++++ Available data ++++
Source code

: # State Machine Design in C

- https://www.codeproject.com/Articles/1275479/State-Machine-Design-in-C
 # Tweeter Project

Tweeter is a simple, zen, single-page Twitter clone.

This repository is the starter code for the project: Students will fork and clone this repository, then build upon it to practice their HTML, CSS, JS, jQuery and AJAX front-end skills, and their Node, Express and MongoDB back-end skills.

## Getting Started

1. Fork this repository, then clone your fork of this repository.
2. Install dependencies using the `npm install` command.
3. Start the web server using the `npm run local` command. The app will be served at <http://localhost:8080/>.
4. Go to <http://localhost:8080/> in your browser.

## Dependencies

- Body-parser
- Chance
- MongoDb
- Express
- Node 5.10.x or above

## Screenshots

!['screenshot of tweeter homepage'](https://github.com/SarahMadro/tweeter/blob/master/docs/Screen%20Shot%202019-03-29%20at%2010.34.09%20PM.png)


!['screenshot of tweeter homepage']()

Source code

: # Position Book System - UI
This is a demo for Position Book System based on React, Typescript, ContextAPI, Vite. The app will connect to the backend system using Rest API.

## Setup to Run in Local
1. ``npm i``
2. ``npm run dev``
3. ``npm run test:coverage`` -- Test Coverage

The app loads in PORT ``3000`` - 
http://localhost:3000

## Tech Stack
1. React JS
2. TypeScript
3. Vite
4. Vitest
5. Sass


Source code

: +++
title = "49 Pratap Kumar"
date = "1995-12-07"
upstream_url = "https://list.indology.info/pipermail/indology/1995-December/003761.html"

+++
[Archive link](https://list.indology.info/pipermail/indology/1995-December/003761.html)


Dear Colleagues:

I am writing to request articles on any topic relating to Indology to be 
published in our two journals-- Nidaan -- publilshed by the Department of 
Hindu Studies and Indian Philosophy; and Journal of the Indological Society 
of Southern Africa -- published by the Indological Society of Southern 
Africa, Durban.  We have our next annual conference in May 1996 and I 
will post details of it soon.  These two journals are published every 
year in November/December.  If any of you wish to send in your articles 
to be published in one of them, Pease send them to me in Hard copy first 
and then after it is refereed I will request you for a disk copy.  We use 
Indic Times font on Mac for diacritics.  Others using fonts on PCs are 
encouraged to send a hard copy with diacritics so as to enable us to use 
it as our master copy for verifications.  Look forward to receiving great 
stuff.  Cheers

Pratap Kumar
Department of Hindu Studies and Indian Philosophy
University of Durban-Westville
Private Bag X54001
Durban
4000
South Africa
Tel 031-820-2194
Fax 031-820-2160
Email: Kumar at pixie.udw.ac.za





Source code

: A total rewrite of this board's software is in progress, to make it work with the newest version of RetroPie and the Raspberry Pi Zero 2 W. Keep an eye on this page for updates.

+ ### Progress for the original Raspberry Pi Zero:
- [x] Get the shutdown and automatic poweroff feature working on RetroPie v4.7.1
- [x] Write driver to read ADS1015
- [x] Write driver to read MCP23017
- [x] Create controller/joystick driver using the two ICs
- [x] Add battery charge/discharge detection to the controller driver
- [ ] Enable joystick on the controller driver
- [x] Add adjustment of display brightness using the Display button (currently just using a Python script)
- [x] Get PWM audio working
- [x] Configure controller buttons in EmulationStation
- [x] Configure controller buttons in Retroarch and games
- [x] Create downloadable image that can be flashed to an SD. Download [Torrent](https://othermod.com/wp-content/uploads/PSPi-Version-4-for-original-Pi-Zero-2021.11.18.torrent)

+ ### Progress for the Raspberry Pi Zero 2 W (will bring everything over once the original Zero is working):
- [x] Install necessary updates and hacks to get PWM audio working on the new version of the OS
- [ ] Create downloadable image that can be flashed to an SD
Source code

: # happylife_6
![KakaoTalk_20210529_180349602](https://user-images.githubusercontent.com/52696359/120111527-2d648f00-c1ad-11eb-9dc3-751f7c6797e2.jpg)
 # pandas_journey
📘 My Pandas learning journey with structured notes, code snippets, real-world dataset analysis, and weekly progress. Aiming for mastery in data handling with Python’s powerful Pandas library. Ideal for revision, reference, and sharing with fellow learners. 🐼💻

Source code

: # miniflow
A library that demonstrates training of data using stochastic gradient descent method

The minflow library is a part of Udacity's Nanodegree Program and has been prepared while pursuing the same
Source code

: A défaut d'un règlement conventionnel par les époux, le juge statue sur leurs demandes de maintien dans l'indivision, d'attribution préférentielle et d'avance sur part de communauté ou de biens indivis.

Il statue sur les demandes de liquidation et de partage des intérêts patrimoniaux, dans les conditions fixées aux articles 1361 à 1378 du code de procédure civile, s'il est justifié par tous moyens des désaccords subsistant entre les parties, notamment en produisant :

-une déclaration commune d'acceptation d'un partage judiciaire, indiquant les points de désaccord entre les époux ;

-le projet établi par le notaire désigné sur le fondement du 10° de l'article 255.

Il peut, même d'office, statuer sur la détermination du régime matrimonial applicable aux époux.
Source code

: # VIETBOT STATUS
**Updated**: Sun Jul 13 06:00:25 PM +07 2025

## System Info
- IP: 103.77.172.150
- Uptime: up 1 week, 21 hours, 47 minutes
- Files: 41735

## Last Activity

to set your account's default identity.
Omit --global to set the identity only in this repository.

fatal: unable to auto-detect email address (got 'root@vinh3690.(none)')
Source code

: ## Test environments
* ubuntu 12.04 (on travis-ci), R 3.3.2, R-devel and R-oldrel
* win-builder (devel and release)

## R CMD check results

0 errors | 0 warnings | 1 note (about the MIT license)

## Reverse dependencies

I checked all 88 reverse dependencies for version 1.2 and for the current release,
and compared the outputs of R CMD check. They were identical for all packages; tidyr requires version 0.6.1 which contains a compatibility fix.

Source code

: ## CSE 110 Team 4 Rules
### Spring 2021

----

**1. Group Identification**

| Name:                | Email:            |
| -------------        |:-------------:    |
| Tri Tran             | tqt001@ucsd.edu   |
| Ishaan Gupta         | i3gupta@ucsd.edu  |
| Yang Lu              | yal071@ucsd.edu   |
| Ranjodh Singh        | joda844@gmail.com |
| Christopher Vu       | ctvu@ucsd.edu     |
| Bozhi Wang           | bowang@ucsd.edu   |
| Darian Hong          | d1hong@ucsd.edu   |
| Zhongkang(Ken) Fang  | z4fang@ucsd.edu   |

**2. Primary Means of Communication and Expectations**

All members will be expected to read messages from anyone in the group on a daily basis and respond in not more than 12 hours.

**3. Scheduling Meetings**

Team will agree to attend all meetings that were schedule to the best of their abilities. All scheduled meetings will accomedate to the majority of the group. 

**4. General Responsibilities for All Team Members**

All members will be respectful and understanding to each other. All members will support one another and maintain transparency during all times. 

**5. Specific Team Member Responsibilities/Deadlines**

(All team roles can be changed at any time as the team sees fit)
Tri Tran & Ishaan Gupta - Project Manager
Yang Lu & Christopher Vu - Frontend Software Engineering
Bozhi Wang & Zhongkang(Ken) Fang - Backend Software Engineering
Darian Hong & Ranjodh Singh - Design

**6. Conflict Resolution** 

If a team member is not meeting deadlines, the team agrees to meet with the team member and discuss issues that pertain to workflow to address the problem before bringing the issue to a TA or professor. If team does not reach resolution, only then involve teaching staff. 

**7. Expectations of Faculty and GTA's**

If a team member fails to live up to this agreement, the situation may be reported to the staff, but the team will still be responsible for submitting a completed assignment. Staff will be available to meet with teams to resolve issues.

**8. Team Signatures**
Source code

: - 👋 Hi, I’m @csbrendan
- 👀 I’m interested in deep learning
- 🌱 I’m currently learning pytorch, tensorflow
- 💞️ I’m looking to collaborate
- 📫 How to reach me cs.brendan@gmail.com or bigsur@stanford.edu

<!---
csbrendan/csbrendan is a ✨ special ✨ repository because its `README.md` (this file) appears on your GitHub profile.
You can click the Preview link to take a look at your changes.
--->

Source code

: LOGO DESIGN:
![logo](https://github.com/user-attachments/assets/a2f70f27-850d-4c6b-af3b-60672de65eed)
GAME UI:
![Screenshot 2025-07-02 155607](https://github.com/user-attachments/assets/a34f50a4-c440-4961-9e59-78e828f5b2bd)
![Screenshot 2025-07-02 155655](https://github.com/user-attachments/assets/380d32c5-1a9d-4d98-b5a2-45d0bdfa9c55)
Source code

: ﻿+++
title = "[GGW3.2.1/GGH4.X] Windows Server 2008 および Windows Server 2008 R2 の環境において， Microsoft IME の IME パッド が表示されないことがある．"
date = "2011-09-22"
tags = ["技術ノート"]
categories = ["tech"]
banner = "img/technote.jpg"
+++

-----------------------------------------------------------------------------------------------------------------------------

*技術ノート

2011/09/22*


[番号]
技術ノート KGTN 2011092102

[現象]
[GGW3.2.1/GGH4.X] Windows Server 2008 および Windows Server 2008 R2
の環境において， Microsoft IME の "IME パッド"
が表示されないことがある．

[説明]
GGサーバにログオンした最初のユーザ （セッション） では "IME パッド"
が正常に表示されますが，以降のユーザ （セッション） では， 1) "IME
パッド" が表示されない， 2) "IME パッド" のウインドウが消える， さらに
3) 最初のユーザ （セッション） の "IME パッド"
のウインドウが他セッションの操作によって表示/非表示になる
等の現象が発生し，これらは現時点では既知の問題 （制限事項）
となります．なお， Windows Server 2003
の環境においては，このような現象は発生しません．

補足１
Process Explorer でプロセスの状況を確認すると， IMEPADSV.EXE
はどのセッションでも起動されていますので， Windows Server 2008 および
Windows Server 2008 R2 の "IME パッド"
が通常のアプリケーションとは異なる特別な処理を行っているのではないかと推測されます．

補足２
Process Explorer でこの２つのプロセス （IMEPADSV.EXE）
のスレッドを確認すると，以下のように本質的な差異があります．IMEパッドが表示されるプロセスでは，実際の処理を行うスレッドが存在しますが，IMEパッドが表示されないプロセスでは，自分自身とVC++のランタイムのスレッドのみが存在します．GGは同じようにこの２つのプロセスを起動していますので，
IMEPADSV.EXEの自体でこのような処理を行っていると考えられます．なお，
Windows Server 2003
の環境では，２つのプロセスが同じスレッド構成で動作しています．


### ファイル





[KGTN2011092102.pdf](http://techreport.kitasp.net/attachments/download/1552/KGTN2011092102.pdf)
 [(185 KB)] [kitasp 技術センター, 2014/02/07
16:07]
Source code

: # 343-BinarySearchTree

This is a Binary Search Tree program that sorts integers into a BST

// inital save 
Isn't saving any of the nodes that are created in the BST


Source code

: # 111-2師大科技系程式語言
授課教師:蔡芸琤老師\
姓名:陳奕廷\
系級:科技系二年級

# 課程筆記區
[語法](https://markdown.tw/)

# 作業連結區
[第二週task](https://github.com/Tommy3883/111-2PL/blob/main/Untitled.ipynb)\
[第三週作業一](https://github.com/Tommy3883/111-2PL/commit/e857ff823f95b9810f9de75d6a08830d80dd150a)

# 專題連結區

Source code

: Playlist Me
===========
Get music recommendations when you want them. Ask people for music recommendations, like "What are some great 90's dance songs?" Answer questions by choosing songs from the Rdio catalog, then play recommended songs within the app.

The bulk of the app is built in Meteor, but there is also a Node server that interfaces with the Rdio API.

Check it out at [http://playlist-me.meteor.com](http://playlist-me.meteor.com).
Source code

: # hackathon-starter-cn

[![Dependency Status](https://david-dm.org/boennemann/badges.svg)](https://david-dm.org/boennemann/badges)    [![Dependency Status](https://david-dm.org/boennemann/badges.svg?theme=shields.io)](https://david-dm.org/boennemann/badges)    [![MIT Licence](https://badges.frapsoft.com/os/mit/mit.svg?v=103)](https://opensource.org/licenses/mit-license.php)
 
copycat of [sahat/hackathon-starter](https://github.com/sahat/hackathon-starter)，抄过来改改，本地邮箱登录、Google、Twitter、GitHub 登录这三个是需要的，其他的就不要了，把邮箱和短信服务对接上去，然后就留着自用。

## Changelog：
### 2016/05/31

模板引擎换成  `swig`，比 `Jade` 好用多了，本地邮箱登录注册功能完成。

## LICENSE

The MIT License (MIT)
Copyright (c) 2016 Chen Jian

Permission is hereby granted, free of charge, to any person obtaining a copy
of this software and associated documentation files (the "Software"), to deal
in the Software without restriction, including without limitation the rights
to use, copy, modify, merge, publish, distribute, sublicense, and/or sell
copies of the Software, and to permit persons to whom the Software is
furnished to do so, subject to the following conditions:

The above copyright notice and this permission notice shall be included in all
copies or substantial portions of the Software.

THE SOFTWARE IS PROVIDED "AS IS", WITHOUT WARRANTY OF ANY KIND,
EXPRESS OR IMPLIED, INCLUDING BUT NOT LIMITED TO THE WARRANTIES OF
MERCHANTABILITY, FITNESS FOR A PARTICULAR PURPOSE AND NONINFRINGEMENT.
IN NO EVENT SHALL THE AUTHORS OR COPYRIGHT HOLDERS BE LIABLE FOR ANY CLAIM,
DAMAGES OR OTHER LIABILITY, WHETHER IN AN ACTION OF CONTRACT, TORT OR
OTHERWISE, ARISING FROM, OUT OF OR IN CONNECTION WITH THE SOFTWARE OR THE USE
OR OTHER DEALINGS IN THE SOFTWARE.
++++
- [Exercise instructions] Here the job is to output the lines from the start of the material through the line with "published in our", inclusive, exactly and with nothing else.

- [Task response]
Source code

: # State Machine Design in C

- https://www.codeproject.com/Articles/1275479/State-Machine-Design-in-C
 # Tweeter Project

Tweeter is a simple, zen, single-page Twitter clone.

This repository is the starter code for the project: Students will fork and clone this repository, then build upon it to practice their HTML, CSS, JS, jQuery and AJAX front-end skills, and their Node, Express and MongoDB back-end skills.

## Getting Started

1. Fork this repository, then clone your fork of this repository.
2. Install dependencies using the `npm install` command.
3. Start the web server using the `npm run local` command. The app will be served at <http://localhost:8080/>.
4. Go to <http://localhost:8080/> in your browser.

## Dependencies

- Body-parser
- Chance
- MongoDb
- Express
- Node 5.10.x or above

## Screenshots

!['screenshot of tweeter homepage'](https://github.com/SarahMadro/tweeter/blob/master/docs/Screen%20Shot%202019-03-29%20at%2010.34.09%20PM.png)


!['screenshot of tweeter homepage']()

Source code

: # Position Book System - UI
This is a demo for Position Book System based on React, Typescript, ContextAPI, Vite. The app will connect to the backend system using Rest API.

## Setup to Run in Local
1. ``npm i``
2. ``npm run dev``
3. ``npm run test:coverage`` -- Test Coverage

The app loads in PORT ``3000`` - 
http://localhost:3000

## Tech Stack
1. React JS
2. TypeScript
3. Vite
4. Vitest
5. Sass


Source code

: +++
title = "49 Pratap Kumar"
date = "1995-12-07"
upstream_url = "https://list.indology.info/pipermail/indology/1995-December/003761.html"

+++
[Archive link](https://list.indology.info/pipermail/indology/1995-December/003761.html)


Dear Colleagues:

I am writing to request articles on any topic relating to Indology to be 
published in our two journals-- Nidaan -- publilshed by the Department of 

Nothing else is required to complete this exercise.